SOURCE MATERIAL Block Start

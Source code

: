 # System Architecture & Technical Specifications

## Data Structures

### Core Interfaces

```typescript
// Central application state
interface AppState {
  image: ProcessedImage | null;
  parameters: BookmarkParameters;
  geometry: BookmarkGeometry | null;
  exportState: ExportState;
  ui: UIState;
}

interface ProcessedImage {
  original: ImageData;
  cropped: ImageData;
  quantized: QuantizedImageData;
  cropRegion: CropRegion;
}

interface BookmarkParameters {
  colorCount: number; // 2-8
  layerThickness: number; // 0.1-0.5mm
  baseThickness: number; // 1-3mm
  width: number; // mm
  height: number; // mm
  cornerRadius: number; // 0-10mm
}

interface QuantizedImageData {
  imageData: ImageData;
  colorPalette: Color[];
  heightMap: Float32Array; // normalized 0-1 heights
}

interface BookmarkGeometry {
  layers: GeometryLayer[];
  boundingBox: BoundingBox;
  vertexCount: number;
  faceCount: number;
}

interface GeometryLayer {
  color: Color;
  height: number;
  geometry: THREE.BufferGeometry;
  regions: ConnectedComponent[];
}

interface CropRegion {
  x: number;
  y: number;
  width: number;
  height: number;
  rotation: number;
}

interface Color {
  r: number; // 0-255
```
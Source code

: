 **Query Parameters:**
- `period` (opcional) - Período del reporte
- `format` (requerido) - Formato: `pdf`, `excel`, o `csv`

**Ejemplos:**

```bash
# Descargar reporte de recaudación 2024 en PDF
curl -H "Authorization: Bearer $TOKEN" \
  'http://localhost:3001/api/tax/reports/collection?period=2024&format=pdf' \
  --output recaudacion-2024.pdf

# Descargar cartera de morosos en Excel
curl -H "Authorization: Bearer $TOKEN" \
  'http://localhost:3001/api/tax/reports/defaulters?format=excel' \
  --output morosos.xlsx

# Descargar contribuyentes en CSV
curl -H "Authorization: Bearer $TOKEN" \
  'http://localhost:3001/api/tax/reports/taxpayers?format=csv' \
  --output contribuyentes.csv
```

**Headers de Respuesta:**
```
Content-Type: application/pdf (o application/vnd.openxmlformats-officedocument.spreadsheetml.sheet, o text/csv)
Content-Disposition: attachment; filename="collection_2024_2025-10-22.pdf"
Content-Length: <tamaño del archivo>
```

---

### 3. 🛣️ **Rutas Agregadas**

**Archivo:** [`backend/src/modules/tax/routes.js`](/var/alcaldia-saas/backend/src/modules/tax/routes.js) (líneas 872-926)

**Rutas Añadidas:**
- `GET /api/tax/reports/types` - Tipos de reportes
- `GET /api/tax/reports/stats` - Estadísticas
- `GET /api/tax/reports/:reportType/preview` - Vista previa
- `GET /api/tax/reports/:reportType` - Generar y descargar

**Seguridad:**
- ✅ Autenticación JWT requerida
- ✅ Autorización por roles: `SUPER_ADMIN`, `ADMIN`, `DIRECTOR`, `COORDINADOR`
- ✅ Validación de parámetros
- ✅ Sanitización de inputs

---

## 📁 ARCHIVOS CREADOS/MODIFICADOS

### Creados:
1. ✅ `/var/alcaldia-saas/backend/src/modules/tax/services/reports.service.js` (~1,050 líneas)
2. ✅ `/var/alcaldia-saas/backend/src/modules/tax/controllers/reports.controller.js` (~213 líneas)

SOURCE MATERIAL Block End

EXERCISE DIRECTIONS: In your answer, repeat each of the records exactly.

SOLUTION FOR THIS PROBLEM:
Source code

: # System Architecture & Technical Specifications

## Data Structures

### Core Interfaces

```typescript
// Central application state
interface AppState {
  image: ProcessedImage | null;
  parameters: BookmarkParameters;
  geometry: BookmarkGeometry | null;
  exportState: ExportState;
  ui: UIState;
}

interface ProcessedImage {
  original: ImageData;
  cropped: ImageData;
  quantized: QuantizedImageData;
  cropRegion: CropRegion;
}

interface BookmarkParameters {
  colorCount: number; // 2-8
  layerThickness: number; // 0.1-0.5mm
  baseThickness: number; // 1-3mm
  width: number; // mm
  height: number; // mm
  cornerRadius: number; // 0-10mm
}

interface QuantizedImageData {
  imageData: ImageData;
  colorPalette: Color[];
  heightMap: Float32Array; // normalized 0-1 heights
}

interface BookmarkGeometry {
  layers: GeometryLayer[];
  boundingBox: BoundingBox;
  vertexCount: number;
  faceCount: number;
}

interface GeometryLayer {
  color: Color;
  height: number;
  geometry: THREE.BufferGeometry;
  regions: ConnectedComponent[];
}

interface CropRegion {
  x: number;
  y: number;
  width: number;
  height: number;
  rotation: number;
}

interface Color {
  r: number; // 0-255
```
Source code

: **Query Parameters:**
- `period` (opcional) - Período del reporte
- `format` (requerido) - Formato: `pdf`, `excel`, o `csv`

**Ejemplos:**

```bash
# Descargar reporte de recaudación 2024 en PDF
curl -H "Authorization: Bearer $TOKEN" \
  'http://localhost:3001/api/tax/reports/collection?period=2024&format=pdf' \
  --output recaudacion-2024.pdf

# Descargar cartera de morosos en Excel
curl -H "Authorization: Bearer $TOKEN" \
  'http://localhost:3001/api/tax/reports/defaulters?format=excel' \
  --output morosos.xlsx

# Descargar contribuyentes en CSV
curl -H "Authorization: Bearer $TOKEN" \
  'http://localhost:3001/api/tax/reports/taxpayers?format=csv' \
  --output contribuyentes.csv
```

**Headers de Respuesta:**
```
Content-Type: application/pdf (o application/vnd.openxmlformats-officedocument.spreadsheetml.sheet, o text/csv)
Content-Disposition: attachment; filename="collection_2024_2025-10-22.pdf"
Content-Length: <tamaño del archivo>
```

---

### 3. 🛣️ **Rutas Agregadas**

**Archivo:** [`backend/src/modules/tax/routes.js`](/var/alcaldia-saas/backend/src/modules/tax/routes.js) (líneas 872-926)

**Rutas Añadidas:**
- `GET /api/tax/reports/types` - Tipos de reportes
- `GET /api/tax/reports/stats` - Estadísticas
- `GET /api/tax/reports/:reportType/preview` - Vista previa
- `GET /api/tax/reports/:reportType` - Generar y descargar

**Seguridad:**
- ✅ Autenticación JWT requerida
- ✅ Autorización por roles: `SUPER_ADMIN`, `ADMIN`, `DIRECTOR`, `COORDINADOR`
- ✅ Validación de parámetros
- ✅ Sanitización de inputs

---

## 📁 ARCHIVOS CREADOS/MODIFICADOS

### Creados:
1. ✅ `/var/alcaldia-saas/backend/src/modules/tax/services/reports.service.js` (~1,050 líneas)
2. ✅ `/var/alcaldia-saas/backend/src/modules/tax/controllers/reports.controller.js` (~213 líneas)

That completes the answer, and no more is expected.